All’Elba mi legano ricordi di molti anni addietro, quando ci venivo con la mia famiglia e passavamo tutto un mese in una pensioncina dove si mangiava, quasi come a casa, alla buona. Quelli erano tempi in cui anche un modesto funzionario dello Stato come mio padre poteva permettersi il lusso di portare moglie e figlie in vacanza nel vostro paradiso.

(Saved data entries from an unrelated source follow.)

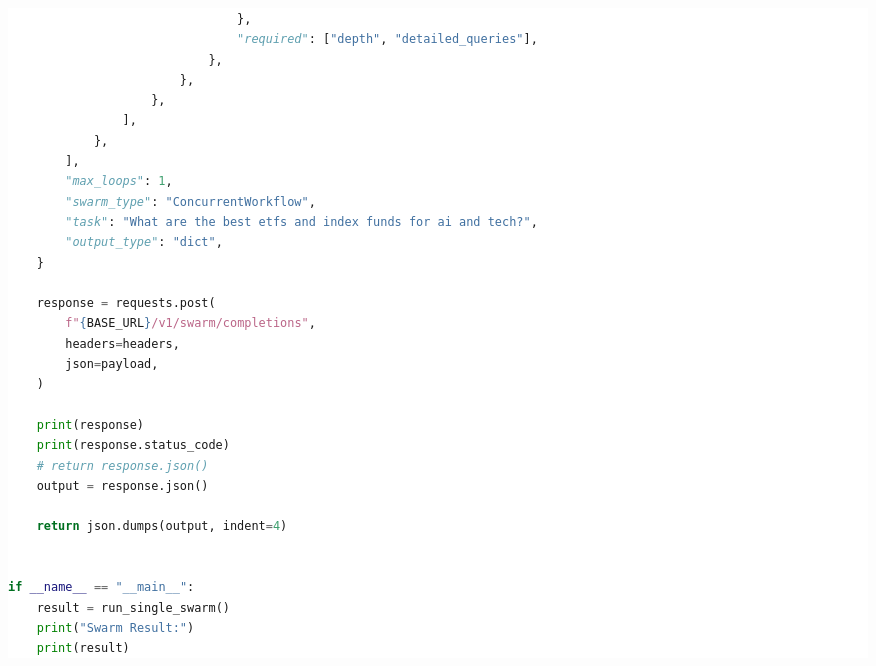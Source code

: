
 ```python
                                },
                                "required": ["depth", "detailed_queries"],
                            },
                        },
                    },
                ],
            },
        ],
        "max_loops": 1,
        "swarm_type": "ConcurrentWorkflow",
        "task": "What are the best etfs and index funds for ai and tech?",
        "output_type": "dict",
    }

    response = requests.post(
        f"{BASE_URL}/v1/swarm/completions",
        headers=headers,
        json=payload,
    )

    print(response)
    print(response.status_code)
    # return response.json()
    output = response.json()

    return json.dumps(output, indent=4)


if __name__ == "__main__":
    result = run_single_swarm()
    print("Swarm Result:")
    print(result)

```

Si può dire che noi ragazze vivessimo buona parte dell’anno nell’aspettativa del giorno dello sbarco sull’isola, per indossare i vestitini leggeri che ci cuciva nostra madre, per immergerci nel mare trasparente, ed anche dopo la sempre struggente partenza, quando si lasciavano all’Elba le amicizie gli amori adolescenziali di un’estate, per mesi ancora vivessimo anche del ricordo di quelle quattro settimane.
Poi quell’abitudine, quel legame (capita) si interruppe e le vicissitudini mi portarono lontano dall’Elba e dall’Italia dove sono tornata da poco.
Raccogliendo un invito di amici che per la prima volta venivano all’Elba in una casa-vacanze, e sapevano dei miei trascorsi isolani, mi sono unita al gruppo, assumendo ovviamente il ruolo di “guida”.
Una guida spaesata, confusa e sorpresa negativamente da quello che ho trovato al posto della “mia” Isola d’Elba, a partire dalle tariffe ignobili per prendere il traghetto e dall’impatto serale con il viale ed il lungomare delle Ghiaie, rifatto bene, certamente, ma dove invece della moltitudine di persone che ci avevo lasciato (ricordo che era un problema trovare posto per sedersi ai bar o anche sul muretto della spiaggia) quattro tristi gatti. Altra brutta sorpresa è stato vedere un numero assurdo di case, casupole, condomini e villette dove mi ricordavo c’erano le campagne, le vigne, ed un vero pugno nello stomaco, dopo aver detto ai miei amici che li avrei condotti a mangiare un ragù di polpo, trovare un ristorante cinese (!) al posto della vecchia trattoria.
Ma al massimo del disappunto ci sono arrivata quando ho portato il gruppo alla villa romana delle Grotte e mi sono trovata davanti ad un cancello serrato, senza speranza di apertura, ed una recinzione che la circondava.
Testardamente ho cercato un pertugio ed in maniera avventurosa (ed illegale) siamo riusciti a giungere nell’area degli scavi, rimasti mi pare come li avevo lasciati, con in più solo qualche paletto e corde per delimitare il percorso che nessuno compie e qualche cartello esplicativo sommerso ormai da una vegetazione spontanea che invade tutto il complesso.
Là, davanti ad uno dei panorami più belli del mondo che ho visto, davanti a quello spettacolo negato a tutti, uno dei miei amici ha osservato: “Ma gli elbani sono matti ad avere una cosa del genere e chiuderla, e lasciarla in questo stato? Ma da chi dipende? Ma non si vergognano?”
Scusandomi se mi sono dilungata troppo, giro a voi le sue domande.
Paola B. – Roma
Gentile Signora Paola
In estrema sintesi, per quanto ci compete:
- sì, concordiamo col suo amico, bisogna essere prossimi alla incapacità di intendere e volere per abbandonare una simile risorsa;
- il complesso è di proprietà privata e nessuna delle amministrazioni che hanno governato Portoferraio ha mai ritenuto opportuno procedere (come sarebbe accaduto in qualsiasi altro paese del mondo civile) ad acquisirne proprietà, disponibilità, gestione;
- evidentemente per vergognarsi, nel caso, occorrerebbe un pudore, una cultura, una sensibilità ed una coscienza civile di cui non si dispone.